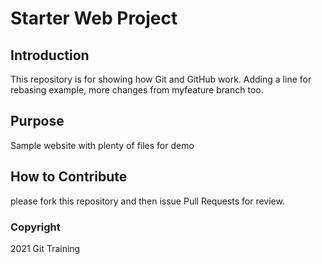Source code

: # Starter Web Project

## Introduction

This repository is for showing how Git and GitHub work. Adding a line for rebasing example, more changes from myfeature branch too.

## Purpose

Sample website with plenty of files for demo

## How to Contribute

please fork this repository and then issue Pull Requests for review.

### Copyright

2021 Git Training
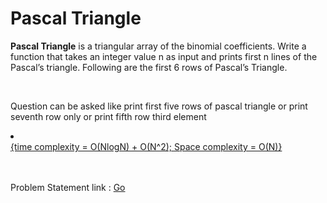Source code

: <h1>Pascal Triangle </h1>
<p><b>Pascal Triangle</b> is a triangular array of the binomial coefficients. Write a function that takes an integer value n as input and prints first n lines of the Pascal’s triangle. Following are the first 6 rows of Pascal’s Triangle.
</p><br>
<p>Question can be asked like print first five rows of pascal triangle or print seventh row only or print fifth row third element </p>
<u>
  <li>
    <br>{time complexity = O(NlogN) + O(N^2); Space complexity = O(N)}</li>
  
</u>
<br><br>
<p> Problem Statement link : <a href="https://leetcode.com/problems/pascals-triangle/solution/" target="_blank">Go</a></p>
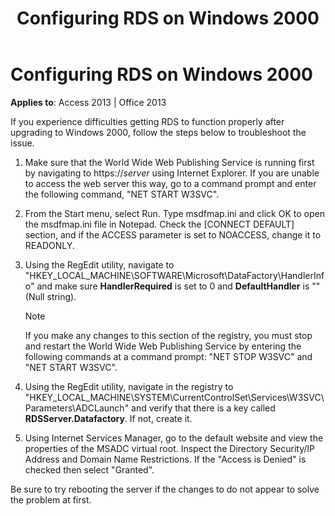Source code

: ﻿---
title: Configuring RDS on Windows 2000
TOCTitle: Configuring RDS on Windows 2000
ms:assetid: eb2d4c1d-8b3b-07ac-258f-edb0b1a3daba
ms:mtpsurl: https://msdn.microsoft.com/library/JJ250193(v=office.15)
ms:contentKeyID: 48548482
ms.date: 09/18/2015
mtps_version: v=office.15
---

# Configuring RDS on Windows 2000


**Applies to**: Access 2013 | Office 2013

If you experience difficulties getting RDS to function properly after upgrading to Windows 2000, follow the steps below to troubleshoot the issue.

1.  Make sure that the World Wide Web Publishing Service is running first by navigating to https://*server* using Internet Explorer. If you are unable to access the web server this way, go to a command prompt and enter the following command, "NET START W3SVC".

2.  From the Start menu, select Run. Type msdfmap.ini and click OK to open the msdfmap.ini file in Notepad. Check the \[CONNECT DEFAULT\] section, and if the ACCESS parameter is set to NOACCESS, change it to READONLY.

3.  Using the RegEdit utility, navigate to "HKEY\_LOCAL\_MACHINE\\SOFTWARE\\Microsoft\\DataFactory\\HandlerInfo" and make sure **HandlerRequired** is set to 0 and **DefaultHandler** is "" (Null string).
    

    > [!NOTE]
    > <P>If you make any changes to this section of the registry, you must stop and restart the World Wide Web Publishing Service by entering the following commands at a command prompt: "NET STOP W3SVC" and "NET START W3SVC".</P>



4.  Using the RegEdit utility, navigate in the registry to "HKEY\_LOCAL\_MACHINE\\SYSTEM\\CurrentControlSet\\Services\\W3SVC\\Parameters\\ADCLaunch" and verify that there is a key called **RDSServer.Datafactory**. If not, create it.

5.  Using Internet Services Manager, go to the default website and view the properties of the MSADC virtual root. Inspect the Directory Security/IP Address and Domain Name Restrictions. If the "Access is Denied" is checked then select "Granted".

Be sure to try rebooting the server if the changes to do not appear to solve the problem at first.

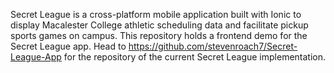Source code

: Secret League is a cross-platform mobile application built with Ionic to display Macalester College athletic scheduling data and facilitate pickup sports games on campus.
This repository holds a frontend demo for the Secret League app. Head to https://github.com/stevenroach7/Secret-League-App for the repository of the current Secret League implementation. 
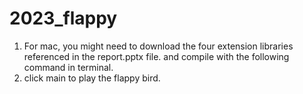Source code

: # 2023_flappy
1. For mac, you might need to download the four extension libraries referenced in the report.pptx file.
and compile with the following command in terminal. 
2. click main to play the flappy bird.
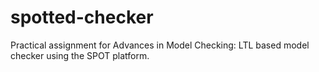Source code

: # spotted-checker
Practical assignment for Advances in Model Checking: LTL based model checker using the SPOT platform. 
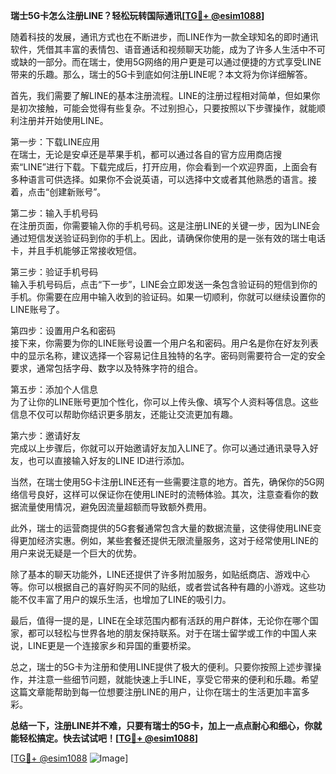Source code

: **瑞士5G卡怎么注册LINE？轻松玩转国际通讯[[TG💪+ @esim1088](https://t.me/s/esim1088)]**

随着科技的发展，通讯方式也在不断进步，而LINE作为一款全球知名的即时通讯软件，凭借其丰富的表情包、语音通话和视频聊天功能，成为了许多人生活中不可或缺的一部分。而在瑞士，使用5G网络的用户更是可以通过便捷的方式享受LINE带来的乐趣。那么，瑞士的5G卡到底如何注册LINE呢？本文将为你详细解答。

首先，我们需要了解LINE的基本注册流程。LINE的注册过程相对简单，但如果你是初次接触，可能会觉得有些复杂。不过别担心，只要按照以下步骤操作，就能顺利注册并开始使用LINE。

第一步：下载LINE应用  
在瑞士，无论是安卓还是苹果手机，都可以通过各自的官方应用商店搜索“LINE”进行下载。下载完成后，打开应用，你会看到一个欢迎界面，上面会有多种语言可供选择。如果你不会说英语，可以选择中文或者其他熟悉的语言。接着，点击“创建新账号”。

第二步：输入手机号码  
在注册页面，你需要输入你的手机号码。这是注册LINE的关键一步，因为LINE会通过短信发送验证码到你的手机上。因此，请确保你使用的是一张有效的瑞士电话卡，并且手机能够正常接收短信。

第三步：验证手机号码  
输入手机号码后，点击“下一步”，LINE会立即发送一条包含验证码的短信到你的手机。你需要在应用中输入收到的验证码。如果一切顺利，你就可以继续设置你的LINE账号了。

第四步：设置用户名和密码  
接下来，你需要为你的LINE账号设置一个用户名和密码。用户名是你在好友列表中的显示名称，建议选择一个容易记住且独特的名字。密码则需要符合一定的安全要求，通常包括字母、数字以及特殊字符的组合。

第五步：添加个人信息  
为了让你的LINE账号更加个性化，你可以上传头像、填写个人资料等信息。这些信息不仅可以帮助你结识更多朋友，还能让交流更加有趣。

第六步：邀请好友  
完成以上步骤后，你就可以开始邀请好友加入LINE了。你可以通过通讯录导入好友，也可以直接输入好友的LINE ID进行添加。

当然，在瑞士使用5G卡注册LINE还有一些需要注意的地方。首先，确保你的5G网络信号良好，这样可以保证你在使用LINE时的流畅体验。其次，注意查看你的数据流量使用情况，避免因流量超额而导致额外费用。

此外，瑞士的运营商提供的5G套餐通常包含大量的数据流量，这使得使用LINE变得更加经济实惠。例如，某些套餐还提供无限流量服务，这对于经常使用LINE的用户来说无疑是一个巨大的优势。

除了基本的聊天功能外，LINE还提供了许多附加服务，如贴纸商店、游戏中心等。你可以根据自己的喜好购买不同的贴纸，或者尝试各种有趣的小游戏。这些功能不仅丰富了用户的娱乐生活，也增加了LINE的吸引力。

最后，值得一提的是，LINE在全球范围内都有活跃的用户群体，无论你在哪个国家，都可以轻松与世界各地的朋友保持联系。对于在瑞士留学或工作的中国人来说，LINE更是一个连接家乡和异国的重要桥梁。

总之，瑞士的5G卡为注册和使用LINE提供了极大的便利。只要你按照上述步骤操作，并注意一些细节问题，就能快速上手LINE，享受它带来的便利和乐趣。希望这篇文章能帮助到每一位想要注册LINE的用户，让你在瑞士的生活更加丰富多彩。

**总结一下，注册LINE并不难，只要有瑞士的5G卡，加上一点点耐心和细心，你就能轻松搞定。快去试试吧！[[TG💪+ @esim1088](https://t.me/s/esim1088)]**

[[TG💪+ @esim1088](https://t.me/s/esim1088) ![Image](https://i.postimg.cc/4NQfJmqS/Snipaste-2025-05-13-00-14-12.png)]
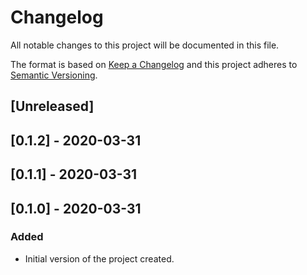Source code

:# Changelog

All notable changes to this project will be documented in this file.

The format is based on [Keep a Changelog](http://keepachangelog.com/en/1.0.0/)
and this project adheres to [Semantic Versioning](http://semver.org/spec/v2.0.0.html).

## [Unreleased]

## [0.1.2] - 2020-03-31

## [0.1.1] - 2020-03-31

## [0.1.0] - 2020-03-31
### Added
- Initial version of the project created.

## To do
Name the number of lines in the listing that contain the word "utility", and only that number.

## Written solution
2